「本当の白い私」先生の白い嘘 近大さんの映画レビュー(感想・評価)
本当の白い私
本作を見るに当たって、公開直前の“問題”について自分なりの見解を。
主演の奈緒から要望あったにも関わらず、インティマシー・コーディネーターを監督が拒否。
配慮に欠けた判断だったと思う。
役者なら役の上と割り切って…と言うは易しだが、やる方はかなりの精神的心労負うと思う。実際見て、結構際どく、驚いた。
奈緒のようにこれからも飛躍期待出来る女優、若い一人の女性にとって、今後のキャリアやイメージにも繋がる。
監督は自分の口で直接なコミュニケーションと言うが、専門家でもないし、それがヘンに伝わったら…?
例えば、急遽予定に無かった性的描写を撮りたいとしよう。間に居ればクッション役となり、監督の意図や演者の理解の疎通が出来た筈。
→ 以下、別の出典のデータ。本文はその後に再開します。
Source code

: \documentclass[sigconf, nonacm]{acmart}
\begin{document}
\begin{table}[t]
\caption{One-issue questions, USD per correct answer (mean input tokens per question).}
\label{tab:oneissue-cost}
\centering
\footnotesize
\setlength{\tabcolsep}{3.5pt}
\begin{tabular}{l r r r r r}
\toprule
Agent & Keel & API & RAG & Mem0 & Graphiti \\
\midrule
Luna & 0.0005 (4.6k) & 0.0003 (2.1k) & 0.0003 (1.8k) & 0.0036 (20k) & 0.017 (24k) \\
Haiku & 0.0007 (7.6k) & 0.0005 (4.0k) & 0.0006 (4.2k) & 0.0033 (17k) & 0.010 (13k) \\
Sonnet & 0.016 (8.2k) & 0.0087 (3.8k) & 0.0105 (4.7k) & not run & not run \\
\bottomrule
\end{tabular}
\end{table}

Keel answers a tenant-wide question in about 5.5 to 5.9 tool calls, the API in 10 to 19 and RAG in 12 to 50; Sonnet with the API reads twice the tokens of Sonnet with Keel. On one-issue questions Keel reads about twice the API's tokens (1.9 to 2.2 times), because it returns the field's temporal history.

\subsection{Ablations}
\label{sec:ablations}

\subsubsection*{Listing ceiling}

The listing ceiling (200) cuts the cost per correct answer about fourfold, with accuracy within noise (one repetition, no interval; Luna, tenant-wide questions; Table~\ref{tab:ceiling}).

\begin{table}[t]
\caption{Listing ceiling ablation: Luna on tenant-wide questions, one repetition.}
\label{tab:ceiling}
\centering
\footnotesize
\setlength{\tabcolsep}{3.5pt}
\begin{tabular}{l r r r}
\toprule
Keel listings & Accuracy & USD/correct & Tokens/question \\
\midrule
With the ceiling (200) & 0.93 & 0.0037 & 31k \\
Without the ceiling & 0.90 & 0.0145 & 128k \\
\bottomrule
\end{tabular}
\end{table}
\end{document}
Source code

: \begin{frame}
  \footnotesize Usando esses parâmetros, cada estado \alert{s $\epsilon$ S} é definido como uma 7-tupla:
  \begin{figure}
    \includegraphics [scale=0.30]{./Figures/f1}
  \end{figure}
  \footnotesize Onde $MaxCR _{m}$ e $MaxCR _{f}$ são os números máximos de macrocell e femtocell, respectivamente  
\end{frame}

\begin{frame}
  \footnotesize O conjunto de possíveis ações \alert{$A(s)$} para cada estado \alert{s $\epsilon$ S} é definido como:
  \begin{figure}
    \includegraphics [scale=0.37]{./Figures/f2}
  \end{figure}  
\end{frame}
間に居なかったら、監督の突然の要請に演者は従うしかない。それがどんなに一瞬躊躇するものであっても。
そんな“ズレ”や“誤解”が後々問題を招く。最近も中島哲也監督の過去の問題が掘り返されたばかりだし。
濡れ場や女の情炎を描く往年の名匠たちから見れば怒号ものかもしれない。そんな臆病で演技出来るか、いい映画撮れるか!
双方の言い分は分かる。が、もうそういう時代ではないのだ。
変わらなくてはいけないのだ。
作り手と演者、相互の理解あって、良き作品作りを。
さて、作品の感想を。作品の方もスキャンダラス。
不条理な男女間の性の関係、不平等な男尊女卑、性や女である事を蔑む自らの複雑な心情…。
性描写も際どい。裸体をさらけ出すとか大胆な濡れ場があるとかじゃないが、嫌々ながらも暴力的な性交渉に喘ぎ悶え…。
おそらく演者にとっては身体と身体の絡みより難しさや抵抗や恥ずかしさだってあるだろう。
これでインティマシー・コーディネーター要望を排除したのは横暴。
つまり、それナシで奈緒はそれらのシーンを演じ切った訳だ。複雑な内面演技も含め称賛せずにはいられない。決してキャリアが傷付く事はないだろう。可愛いだけの若手女優じゃなく、難役もこなせる確かな実力派。
周りも迫真の演技見せる。
圧巻だったのは、風間俊介。朝の爽やかな顔とはまるで違うゲス男。彼が嫌いになるほど。
最近美貌際立つ三吉彩花も女優としての本領見せ、初めましての猪狩蒼弥もナイーブな存在で印象残す。
キャストの熱演は素晴らしいのだが、三木康一郎監督の演出にぎこちなさや台詞にも文章っぽさがあり、話の方もなかなかに取っ付き難い。
高校の国語教師の美鈴。
友人・美奈子の婚約者・早藤に犯される。早藤は女性を性欲の捌け口にしか思わず、侮蔑さえしている。
悪いのは弱い女である自分。早藤の呼び出しに応じ、性の隷属化に甘んじてしまう…。
美鈴の担当クラスで、一人の男子生徒・新妻にいかがわしい噂。人妻と密会。
事情を聞くと、人妻とラブホテルに行ったのは事実だが、行為の直前に萎縮し、何事も無かったという。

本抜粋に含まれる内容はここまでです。